Posted: Tue Apr 01, 2008 6:09 am
by ray.wurlod
The data source name needs to be localuv which is pre-defined in your uvodbc.config file. User name and password will be disabled, because localuv is a pre-established connection to the DataStage project itself.

Posted: Tue Apr 01, 2008 6:24 am
by kausmone
Thanks Ray. I tried with localuv after confirming that it is defined in the uvodbc.config file. I gave the hashed-file name in the Table Name field of the Outputs-> General tab. Now I'm getting error "table does not exist"

Code: Select all

JB_SVTT_Delete_HashedFile_UV..UniVerse_1.DSLink2: DSD.BCIOpenR call to SQLExecDirect failed.
Statement was:SELECT "ship_code", "doc_key", "piece_id", "event_key", "data_source_type_id", "coda_timestamp", "etl_timestamp", "pcdoc_sent_timestamp" FROM "images_metadata_hashed" 
SQLSTATE=S0002, DBMS.CODE=950390
[DataStage][SQL Client][UNIVERSE]DataStage/SQL: Table "images_metadata_hashed" does not exist.

Posted: Tue Apr 01, 2008 6:42 am
by chulett
Your hashed file must be pathed, i.e. created in a directory. In that case you'd need to create a VOC record pointer to it before you can use a UV stage over the hashed file.

Posted: Tue Apr 01, 2008 6:44 am
by kausmone
Ah, ok, gotcha. I tried creating the original hashed file by using account name and when I accessed this using UV stage (with a SELECT query), it worked without any problems.

Thanks for your help Ray and Craig!

-kaus

Posted: Tue Apr 01, 2008 6:47 am
by chulett
Another thought - why not logically delete the records? Rather than futz with all this, add a column and update it for the 'deleted' records. Check for the flag whenever you access the hashed file, treat it like a hashed miss when you find that it is set.

That will keep your account based hashed file out of your 'account' aka Project and put it back in the original directory without any extra shenanigans.

Posted: Tue Apr 01, 2008 7:13 am
by kausmone
I had to rule that out because the size of my hashed-file would keep on increasing with logical deletes. My process might encounter about a million records a day.

Now, when I try deleting, I am giving the query as below (user-defined) but it is not working.
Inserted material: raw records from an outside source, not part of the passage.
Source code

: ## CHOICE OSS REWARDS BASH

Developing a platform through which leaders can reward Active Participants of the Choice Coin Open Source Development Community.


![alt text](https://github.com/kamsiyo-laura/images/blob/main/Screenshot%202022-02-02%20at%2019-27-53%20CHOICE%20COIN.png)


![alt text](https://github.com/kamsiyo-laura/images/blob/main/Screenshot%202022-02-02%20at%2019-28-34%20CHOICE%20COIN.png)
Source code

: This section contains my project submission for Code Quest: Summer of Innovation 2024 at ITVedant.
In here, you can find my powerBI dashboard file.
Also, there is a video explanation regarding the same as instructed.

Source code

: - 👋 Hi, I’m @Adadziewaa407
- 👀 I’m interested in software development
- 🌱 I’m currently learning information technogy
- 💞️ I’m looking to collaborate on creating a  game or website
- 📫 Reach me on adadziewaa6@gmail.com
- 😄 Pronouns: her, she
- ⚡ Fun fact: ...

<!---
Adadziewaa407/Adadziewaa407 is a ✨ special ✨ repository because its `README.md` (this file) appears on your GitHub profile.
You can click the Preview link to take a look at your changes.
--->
What is the correct way of specifying the input column? I am getting event_key and doc_key from my flat-file

Code: Select all

DELETE FROM "images_metadata_hashed" WHERE "event_key" = :event_key AND "doc_key" = :doc_key;

Posted: Tue Apr 01, 2008 7:24 am
by chulett
First generate sql to get the syntax right, then tweak from there. For example 'Replace existing rows completely' includes a delete. I'll let others chime in on the space issue but I don't believe deletes like this will actually get you any space back. :?

Not sure because I've never had a need to do this, I'll rebuild a hashed file before I'd ever try deleting anything from it.
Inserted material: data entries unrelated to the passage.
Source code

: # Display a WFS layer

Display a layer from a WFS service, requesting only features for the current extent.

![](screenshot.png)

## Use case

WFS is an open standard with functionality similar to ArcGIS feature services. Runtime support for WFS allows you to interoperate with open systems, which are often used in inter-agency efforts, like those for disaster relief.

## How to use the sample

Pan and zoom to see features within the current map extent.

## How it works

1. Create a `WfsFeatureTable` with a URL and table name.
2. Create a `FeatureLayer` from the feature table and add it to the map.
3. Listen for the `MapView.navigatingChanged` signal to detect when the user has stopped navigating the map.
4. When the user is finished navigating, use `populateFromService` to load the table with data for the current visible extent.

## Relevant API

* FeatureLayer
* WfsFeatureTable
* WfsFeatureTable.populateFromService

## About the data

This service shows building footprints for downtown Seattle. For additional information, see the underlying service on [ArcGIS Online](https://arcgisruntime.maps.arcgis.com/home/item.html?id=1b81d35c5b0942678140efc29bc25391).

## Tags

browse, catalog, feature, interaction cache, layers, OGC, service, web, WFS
Posted: Tue Apr 01, 2008 8:06 am
by kausmone
Thanks for the hint :)

For the record, the query needed to be:

Code: Select all

DELETE FROM "images_metadata_hashed" WHERE ("doc_key" = ? AND "event_key" = ?);
Can someone throw more light on whether or not I will be able to reclaim space this way?

Posted: Tue Apr 01, 2008 8:47 am
by DSguru2B
kausmone wrote: Can someone throw more light on whether or not I will be able to reclaim space this way?
Why dont you check it out yourself by running 'ANALYZE.FILE images_metadata_hashed' command on your hashed file before and after your delete and check out the size.
This command can be run from the administrator.

Posted: Tue Apr 01, 2008 8:50 am
by kausmone
Cool, thanks. Will do

Posted: Tue Apr 01, 2008 4:56 pm
by ray.wurlod
You do not reclaim space through DELETE operations. Free space is preserved in hashed files against the likelihood that it will be needed again in the future.

The only command that can reclaim space (apart from deleting and re-creating the hashed file) is RESIZE.

Posted: Wed Apr 02, 2008 1:34 am
by kausmone
If the freed space is going to be reclaimed by the hashed-file, it still serves the purpose, since my hashed-file is going to get appended to every hour or so. I think I should stick to this approach of deleting records 'physically' instead of logical deletes, where there will be no reclaimable space?